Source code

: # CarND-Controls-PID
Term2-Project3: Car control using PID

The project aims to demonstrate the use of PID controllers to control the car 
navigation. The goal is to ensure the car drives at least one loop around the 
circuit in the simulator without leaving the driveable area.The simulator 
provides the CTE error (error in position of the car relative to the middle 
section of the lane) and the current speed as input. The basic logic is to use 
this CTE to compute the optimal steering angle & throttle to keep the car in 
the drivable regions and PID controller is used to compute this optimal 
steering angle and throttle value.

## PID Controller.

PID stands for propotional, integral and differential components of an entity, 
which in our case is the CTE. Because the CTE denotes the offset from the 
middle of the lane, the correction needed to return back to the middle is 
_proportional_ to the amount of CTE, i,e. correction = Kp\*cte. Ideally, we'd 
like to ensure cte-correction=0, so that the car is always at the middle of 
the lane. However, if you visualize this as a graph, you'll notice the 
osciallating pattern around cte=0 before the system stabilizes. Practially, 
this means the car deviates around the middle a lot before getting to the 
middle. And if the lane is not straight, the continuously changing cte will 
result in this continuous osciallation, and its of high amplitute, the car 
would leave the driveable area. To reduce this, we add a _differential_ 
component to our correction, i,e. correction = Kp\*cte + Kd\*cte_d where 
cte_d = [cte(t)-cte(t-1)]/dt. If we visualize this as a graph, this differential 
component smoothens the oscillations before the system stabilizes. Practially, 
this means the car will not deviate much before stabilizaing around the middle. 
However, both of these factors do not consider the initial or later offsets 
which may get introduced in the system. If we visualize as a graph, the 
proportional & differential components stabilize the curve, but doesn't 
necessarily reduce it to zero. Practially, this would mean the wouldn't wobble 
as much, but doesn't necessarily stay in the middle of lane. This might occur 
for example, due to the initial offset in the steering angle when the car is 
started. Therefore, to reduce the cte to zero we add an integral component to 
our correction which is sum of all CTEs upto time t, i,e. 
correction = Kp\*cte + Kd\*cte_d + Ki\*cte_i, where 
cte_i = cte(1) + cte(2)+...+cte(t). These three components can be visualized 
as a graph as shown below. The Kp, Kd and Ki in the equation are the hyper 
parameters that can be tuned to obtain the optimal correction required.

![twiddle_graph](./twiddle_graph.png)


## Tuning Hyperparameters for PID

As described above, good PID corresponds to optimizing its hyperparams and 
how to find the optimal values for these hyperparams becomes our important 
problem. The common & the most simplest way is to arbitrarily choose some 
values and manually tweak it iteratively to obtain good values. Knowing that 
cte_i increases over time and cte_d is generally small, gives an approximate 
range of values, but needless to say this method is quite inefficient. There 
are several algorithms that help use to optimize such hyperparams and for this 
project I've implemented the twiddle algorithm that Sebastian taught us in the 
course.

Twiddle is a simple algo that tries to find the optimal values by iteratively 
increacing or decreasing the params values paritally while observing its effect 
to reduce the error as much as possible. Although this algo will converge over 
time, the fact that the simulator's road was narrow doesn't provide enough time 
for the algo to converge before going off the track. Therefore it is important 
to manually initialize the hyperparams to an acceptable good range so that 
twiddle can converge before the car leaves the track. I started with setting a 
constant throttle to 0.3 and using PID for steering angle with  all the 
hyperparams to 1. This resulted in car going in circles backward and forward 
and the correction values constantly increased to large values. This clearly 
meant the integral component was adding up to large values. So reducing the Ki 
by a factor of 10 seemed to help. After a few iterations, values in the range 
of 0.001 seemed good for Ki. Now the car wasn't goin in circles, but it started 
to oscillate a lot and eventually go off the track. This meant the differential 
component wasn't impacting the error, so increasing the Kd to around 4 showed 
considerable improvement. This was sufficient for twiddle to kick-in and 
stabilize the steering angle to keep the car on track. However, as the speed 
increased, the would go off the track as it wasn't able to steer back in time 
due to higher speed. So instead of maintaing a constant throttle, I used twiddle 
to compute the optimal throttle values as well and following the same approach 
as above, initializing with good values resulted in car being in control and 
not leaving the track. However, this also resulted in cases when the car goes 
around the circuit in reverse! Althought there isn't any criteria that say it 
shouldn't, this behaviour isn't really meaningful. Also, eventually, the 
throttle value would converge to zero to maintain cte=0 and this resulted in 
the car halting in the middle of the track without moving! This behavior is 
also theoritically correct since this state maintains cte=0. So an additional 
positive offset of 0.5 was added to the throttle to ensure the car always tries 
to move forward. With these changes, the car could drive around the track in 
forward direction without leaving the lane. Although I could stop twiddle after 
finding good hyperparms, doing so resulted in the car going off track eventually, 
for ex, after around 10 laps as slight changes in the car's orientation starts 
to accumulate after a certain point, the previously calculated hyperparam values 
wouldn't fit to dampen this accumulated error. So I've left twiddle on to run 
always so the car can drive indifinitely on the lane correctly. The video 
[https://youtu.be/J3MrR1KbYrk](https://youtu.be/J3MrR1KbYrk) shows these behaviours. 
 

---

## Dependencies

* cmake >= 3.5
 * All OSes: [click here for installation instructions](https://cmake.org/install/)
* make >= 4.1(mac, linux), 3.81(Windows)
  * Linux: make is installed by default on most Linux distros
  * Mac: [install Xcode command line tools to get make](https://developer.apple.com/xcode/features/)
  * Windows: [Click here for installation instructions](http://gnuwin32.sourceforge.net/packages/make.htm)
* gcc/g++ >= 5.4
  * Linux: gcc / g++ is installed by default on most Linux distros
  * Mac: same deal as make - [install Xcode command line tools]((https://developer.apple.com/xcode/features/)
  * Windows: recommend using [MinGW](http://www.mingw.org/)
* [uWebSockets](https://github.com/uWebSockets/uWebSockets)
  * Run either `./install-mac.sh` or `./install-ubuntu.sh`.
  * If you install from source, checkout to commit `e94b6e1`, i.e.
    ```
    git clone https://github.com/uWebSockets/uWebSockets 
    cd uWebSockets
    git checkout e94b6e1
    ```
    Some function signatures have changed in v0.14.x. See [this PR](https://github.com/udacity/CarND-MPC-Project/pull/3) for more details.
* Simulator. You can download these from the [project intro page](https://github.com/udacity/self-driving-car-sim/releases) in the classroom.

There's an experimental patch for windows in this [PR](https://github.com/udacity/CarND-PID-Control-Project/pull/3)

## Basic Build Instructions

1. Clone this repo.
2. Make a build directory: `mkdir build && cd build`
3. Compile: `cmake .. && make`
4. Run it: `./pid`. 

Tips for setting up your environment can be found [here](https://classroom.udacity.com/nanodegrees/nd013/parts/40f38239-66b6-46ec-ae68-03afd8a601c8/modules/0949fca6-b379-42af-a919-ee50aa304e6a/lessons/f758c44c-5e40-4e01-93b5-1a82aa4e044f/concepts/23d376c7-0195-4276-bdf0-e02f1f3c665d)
----------
**TASK DESCRIPTION:** Each line of the material above needs to be returned exactly as written.

**OUTPUT OF THE TASK:**
Source code

: # CarND-Controls-PID
Term2-Project3: Car control using PID

The project aims to demonstrate the use of PID controllers to control the car 
navigation. The goal is to ensure the car drives at least one loop around the 
circuit in the simulator without leaving the driveable area.The simulator 
provides the CTE error (error in position of the car relative to the middle 
section of the lane) and the current speed as input. The basic logic is to use 
this CTE to compute the optimal steering angle & throttle to keep the car in 
the drivable regions and PID controller is used to compute this optimal 
steering angle and throttle value.

## PID Controller.

PID stands for propotional, integral and differential components of an entity, 
which in our case is the CTE. Because the CTE denotes the offset from the 
middle of the lane, the correction needed to return back to the middle is 
_proportional_ to the amount of CTE, i,e. correction = Kp\*cte. Ideally, we'd 
like to ensure cte-correction=0, so that the car is always at the middle of 
the lane. However, if you visualize this as a graph, you'll notice the 
osciallating pattern around cte=0 before the system stabilizes. Practially, 
this means the car deviates around the middle a lot before getting to the 
middle. And if the lane is not straight, the continuously changing cte will 
result in this continuous osciallation, and its of high amplitute, the car 
would leave the driveable area. To reduce this, we add a _differential_ 
component to our correction, i,e. correction = Kp\*cte + Kd\*cte_d where 
cte_d = [cte(t)-cte(t-1)]/dt. If we visualize this as a graph, this differential 
component smoothens the oscillations before the system stabilizes. Practially, 
this means the car will not deviate much before stabilizaing around the middle. 
However, both of these factors do not consider the initial or later offsets 
which may get introduced in the system. If we visualize as a graph, the 
proportional & differential components stabilize the curve, but doesn't 
necessarily reduce it to zero. Practially, this would mean the wouldn't wobble 
as much, but doesn't necessarily stay in the middle of lane. This might occur 
for example, due to the initial offset in the steering angle when the car is 
started. Therefore, to reduce the cte to zero we add an integral component to 
our correction which is sum of all CTEs upto time t, i,e. 
correction = Kp\*cte + Kd\*cte_d + Ki\*cte_i, where 
cte_i = cte(1) + cte(2)+...+cte(t). These three components can be visualized 
as a graph as shown below. The Kp, Kd and Ki in the equation are the hyper 
parameters that can be tuned to obtain the optimal correction required.

![twiddle_graph](./twiddle_graph.png)


## Tuning Hyperparameters for PID

As described above, good PID corresponds to optimizing its hyperparams and 
how to find the optimal values for these hyperparams becomes our important 
problem. The common & the most simplest way is to arbitrarily choose some 
values and manually tweak it iteratively to obtain good values. Knowing that 
cte_i increases over time and cte_d is generally small, gives an approximate 
range of values, but needless to say this method is quite inefficient. There 
are several algorithms that help use to optimize such hyperparams and for this 
project I've implemented the twiddle algorithm that Sebastian taught us in the 
course.

Twiddle is a simple algo that tries to find the optimal values by iteratively 
increacing or decreasing the params values paritally while observing its effect 
to reduce the error as much as possible. Although this algo will converge over 
time, the fact that the simulator's road was narrow doesn't provide enough time 
for the algo to converge before going off the track. Therefore it is important 
to manually initialize the hyperparams to an acceptable good range so that 
twiddle can converge before the car leaves the track. I started with setting a 
constant throttle to 0.3 and using PID for steering angle with  all the 
hyperparams to 1. This resulted in car going in circles backward and forward 
and the correction values constantly increased to large values. This clearly 
meant the integral component was adding up to large values. So reducing the Ki 
by a factor of 10 seemed to help. After a few iterations, values in the range 
of 0.001 seemed good for Ki. Now the car wasn't goin in circles, but it started 
to oscillate a lot and eventually go off the track. This meant the differential 
component wasn't impacting the error, so increasing the Kd to around 4 showed 
considerable improvement. This was sufficient for twiddle to kick-in and 
stabilize the steering angle to keep the car on track. However, as the speed 
increased, the would go off the track as it wasn't able to steer back in time 
due to higher speed. So instead of maintaing a constant throttle, I used twiddle 
to compute the optimal throttle values as well and following the same approach 
as above, initializing with good values resulted in car being in control and 
not leaving the track. However, this also resulted in cases when the car goes 
around the circuit in reverse! Althought there isn't any criteria that say it 
shouldn't, this behaviour isn't really meaningful. Also, eventually, the 
throttle value would converge to zero to maintain cte=0 and this resulted in 
the car halting in the middle of the track without moving! This behavior is 
also theoritically correct since this state maintains cte=0. So an additional 
positive offset of 0.5 was added to the throttle to ensure the car always tries 
to move forward. With these changes, the car could drive around the track in 
forward direction without leaving the lane. Although I could stop twiddle after 
finding good hyperparms, doing so resulted in the car going off track eventually, 
for ex, after around 10 laps as slight changes in the car's orientation starts 
to accumulate after a certain point, the previously calculated hyperparam values 
wouldn't fit to dampen this accumulated error. So I've left twiddle on to run 
always so the car can drive indifinitely on the lane correctly. The video 
[https://youtu.be/J3MrR1KbYrk](https://youtu.be/J3MrR1KbYrk) shows these behaviours. 
 

---

## Dependencies

* cmake >= 3.5
 * All OSes: [click here for installation instructions](https://cmake.org/install/)
* make >= 4.1(mac, linux), 3.81(Windows)
  * Linux: make is installed by default on most Linux distros
  * Mac: [install Xcode command line tools to get make](https://developer.apple.com/xcode/features/)
  * Windows: [Click here for installation instructions](http://gnuwin32.sourceforge.net/packages/make.htm)
* gcc/g++ >= 5.4
  * Linux: gcc / g++ is installed by default on most Linux distros
  * Mac: same deal as make - [install Xcode command line tools]((https://developer.apple.com/xcode/features/)
  * Windows: recommend using [MinGW](http://www.mingw.org/)
* [uWebSockets](https://github.com/uWebSockets/uWebSockets)
  * Run either `./install-mac.sh` or `./install-ubuntu.sh`.
  * If you install from source, checkout to commit `e94b6e1`, i.e.
    ```
    git clone https://github.com/uWebSockets/uWebSockets 
    cd uWebSockets
    git checkout e94b6e1
    ```
    Some function signatures have changed in v0.14.x. See [this PR](https://github.com/udacity/CarND-MPC-Project/pull/3) for more details.
* Simulator. You can download these from the [project intro page](https://github.com/udacity/self-driving-car-sim/releases) in the classroom.

There's an experimental patch for windows in this [PR](https://github.com/udacity/CarND-PID-Control-Project/pull/3)

## Basic Build Instructions

1. Clone this repo.
2. Make a build directory: `mkdir build && cd build`
3. Compile: `cmake .. && make`
4. Run it: `./pid`. 

Tips for setting up your environment can be found [here](https://classroom.udacity.com/nanodegrees/nd013/parts/40f38239-66b6-46ec-ae68-03afd8a601c8/modules/0949fca6-b379-42af-a919-ee50aa304e6a/lessons/f758c44c-5e40-4e01-93b5-1a82aa4e044f/concepts/23d376c7-0195-4276-bdf0-e02f1f3c665d)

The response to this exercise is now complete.